Exercise brief: When a line of the entries contains "linear", please list that line.

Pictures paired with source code
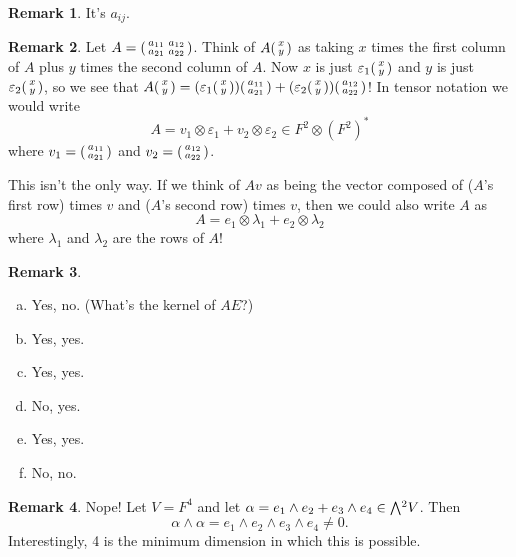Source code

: \documentclass[11pt,oneside]{amsart}
\theoremstyle{definition}
\newtheorem{remark}{Remark}
\newcommand{\eps}{\varepsilon}
\newcommand*\colvec[1]{\begin{psmallmatrix}#1\end{psmallmatrix}}
\newcommand{\extp}{\mathchoice{{\textstyle\bigwedge}}%
    {{\bigwedge}}%
    {{\textstyle\wedge}}%
    {{\scriptstyle\wedge}}}
\begin{document}
    \begin{remark}
        It's $a_{ij}$.
    \end{remark}

    \begin{remark}
        Let $A=\begin{psmallmatrix}a_{11}&a_{12}\\a_{21}&a_{22}\end{psmallmatrix}$. Think of $A\colvec{x\\y}$ as taking $x$ times the first column of $A$ plus $y$ times the second column of $A$. Now $x$ is just $\eps_1\colvec{x\\y}$ and $y$ is just $\eps_2\colvec{x\\y}$, so we see that $A\colvec{x\\y}=(\eps_1\colvec{x\\y})\colvec{a_{11}\\a_{21}}+(\eps_2\colvec{x\\y})\colvec{a_{12}\\a_{22}}$! In tensor notation we would write
        \[A=v_1\otimes \eps_1+v_2\otimes \eps_2\in F^2\otimes (F^2)^*\]
        where $v_1=\colvec{a_{11}\\a_{21}}$ and $v_2=\colvec{a_{12}\\a_{22}}$.

        This isn't the only way. If we think of $Av$ as being the vector composed of ($A$'s first row) times $v$ and ($A$'s second row) times $v$, then we could also write $A$ as
        \[A=e_1\otimes \lambda_1+e_2\otimes \lambda_2\]
        where $\lambda_1$ and $\lambda_2$ are the rows of $A$!
    \end{remark}

    \begin{remark}
        \begin{enumerate}[(a)]
            \item Yes, no. (What's the kernel of $AE$?)
            \item Yes, yes.
            \item Yes, yes.
            \item No, yes.
            \item Yes, yes.
            \item No, no.
        \end{enumerate}
    \end{remark}

    \begin{remark}
        Nope! Let $V=F^4$ and let $\alpha=e_1\wedge e_2+e_3\wedge e_4\in \extp^2 V$. Then
        \[\alpha\wedge\alpha=e_1\wedge e_2\wedge e_3\wedge e_4\neq 0.\]
        Interestingly, 4 is the minimum dimension in which this is possible.
    \end{remark}
\end{document}

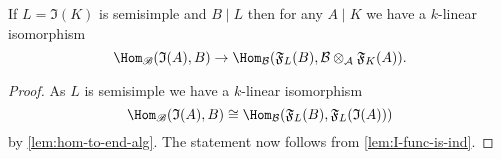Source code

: \documentclass[eqthmnum,nocolour,skinny]{jt-calcs}
\begin{document}
\begin{cor}\label{cor:decomp-ind-semisimple}
If $L = \mathfrak{I}(K)$ is semisimple and $B \mid L$ then for any $A \mid K$ we have a $k$-linear isomorphism
\begin{equation*}
\Hom_{\mathscr{B}}(\mathfrak{I}(A),B) \to \Hom_{\mathcal{B}}(\mathfrak{F}_L(B),\mathcal{B} \otimes_{\mathcal{A}}\mathfrak{F}_K(A)).
\end{equation*}
\end{cor}

\begin{proof}
As $L$ is semisimple we have a $k$-linear isomorphism
\begin{equation*}
\Hom_{\mathscr{B}}(\mathfrak{I}(A),B) \cong \Hom_{\mathcal{B}}(\mathfrak{F}_L(B),\mathfrak{F}_L(\mathfrak{I}(A)))
\end{equation*}
by \cref{lem:hom-to-end-alg}. The statement now follows from \cref{lem:I-func-is-ind}.
\end{proof}
\end{document}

Answer section:
If $L = \mathfrak{I}(K)$ is semisimple and $B \mid L$ then for any $A \mid K$ we have a $k$-linear isomorphism
As $L$ is semisimple we have a $k$-linear isomorphism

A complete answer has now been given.